The real question investors are asking is which companies are worth investing in, and which will benefit from these new market trends. Rising inflation and lowering valuations can pose significant risks for some, but all hope is not lost, say venture capitalists. They provided the 411 on upcoming fundraising trends in 2022.
“The later a company’s stage is, the harder it is to ‘sell a dream,’ and the harder it is to convince investors that there’s a viable revenue stream or the possibility to take the market by storm and beat their competitors. It’ll be harder to justify higher valuations, and also exposes companies to higher dilution risks or the inability to raise funds at all,” explained Handelsman. “Some overhyped sectors will definitely suffer slowdowns,” added Alroy. “Companies who propose solutions that are ‘nice to have,’ but not ‘must-have’ technologies will die out quickly. We’ll see a return to fundamentals, and companies who are solving real world problems will succeed.” Gozes said that some companies which raised funding at higher valuations with no real justification will be most affected. “In their next funding round, investors won’t be willing to pay such high multiples and they will be forced to conduct flat or even down rounds,” she said.
So which startups will benefit most?
Handelsman thinks that early-stage startups that specialize in areas such as developer’s software, data infrastructure, climate and energy tech, and biotech will benefit most. In addition, Gozes thinks that companies which were previously more conservative in their fundraising, will have an easier time raising additional capital without compromising on dilution. The experts agreed that these changing trends will also affect employee recruitment. The fight over talent is expected to continue in 2022, especially as global corporations open up local offices in Israel, Handelsman said, citing Israeli startups Oribi which was recently acquired by LinkedIn. The trend of “acquihire” - where larger companies conduct acquisitions of smaller startups in order to acquire their talent - will also continue.
Israeli VCs are leading the way
The decline in the stock market can serve as an opportunity to hire top talent, noted Gozes. However, she doesn’t believe that salaries will continue to rise if there are widespread layoffs due to the downshift the market has seen recently. “There won’t be massive layoffs, but companies will stop giving out those extra perks, and wages will gradually fall. There will also be fewer recruitments, and hiring practices will become more conservative. Recruiting will still remain a major challenge for fast-growing companies,” recalled Alroy.
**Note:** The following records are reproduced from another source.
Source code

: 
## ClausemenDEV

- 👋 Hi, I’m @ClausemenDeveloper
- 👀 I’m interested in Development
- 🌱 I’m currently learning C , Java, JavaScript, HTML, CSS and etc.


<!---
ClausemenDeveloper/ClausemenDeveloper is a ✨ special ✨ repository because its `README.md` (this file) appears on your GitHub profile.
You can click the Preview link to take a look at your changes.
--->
Hoorvitch-Lavi added that she believes it to be the government’s responsibility to establish training programs to generate more entry-level workforce employees, but as long as the battle over talent continues, the public will continue to see acquihire and exits by Israeli companies.
“Acquihires alone might slightly cool the demand for manpower, but they will not cool the demand on a larger scale,” said Handelsman. And while many large, fast-growing companies will rely on veteran employees for acquihire, it could help support inorganic growth, noted Alroy.
The year 2021 saw a rise in blue-and-white funded rounds, where Israeli VCs invested exclusively in young Israeli startups. “While the majority of capital invested in Israel comes from foreign investors (around 73% or $18 billion), it’s unlikely we’ll see many exits funded exclusively by Israeli VCs,” said Gozes. “But during the pre-Seed and early-stages, going to an Israeli investor which has global connections is ideal.”
Say goodbye to SPACs
Experts say that the big IPOs and SPACs that were so popular in 2021 will decline in popularity over the coming year. “This issue is global,” explained Alroy, “and not just exclusive to Israel. If there were 25 IPOs in 2021, then we’ll see far less this year,” she said, noting that consolidation is most likely, with companies combining their assets, liabilities, and other financial items into a single entity. “SPACs haven’t performed well in the long term, and companies will probably be more hesitant to raise money through this method,” Gozes said. And due to the Ukraine-Russia war, several SPAC mergers have been withdrawn in the past month, so it is unlikely that companies will choose this route again. “Instead, they’ll need to rely on full PIPE (private investment in public equity) coverage to account for investor withdrawals from SPACs.” But IPOs, however, are expected to continue as tech companies will carry on raising significant sums at high valuations, said Hoorvitch-Lavi, “but with the decline in valuations, we expect to see less SPACs overall.”
So how can angel investors stay afloat, when they need to maintain a large sector of small startups in their portfolio (which are an essential platform for developing medium-sized companies)?
Handelsman believes that if investors choose their portfolio companies wisely, and partner with leading VCs then they can in turn help young startups properly scale-up. “Angel investors will remain critical to the high tech ecosystem, since they invest in startups in different sectors and stages, which are sometimes perceived as too risky for VCs during their early stages,” said Hoorvitch-Lavi, “and we expect them to carry on investing, regardless of market worries,” she concluded.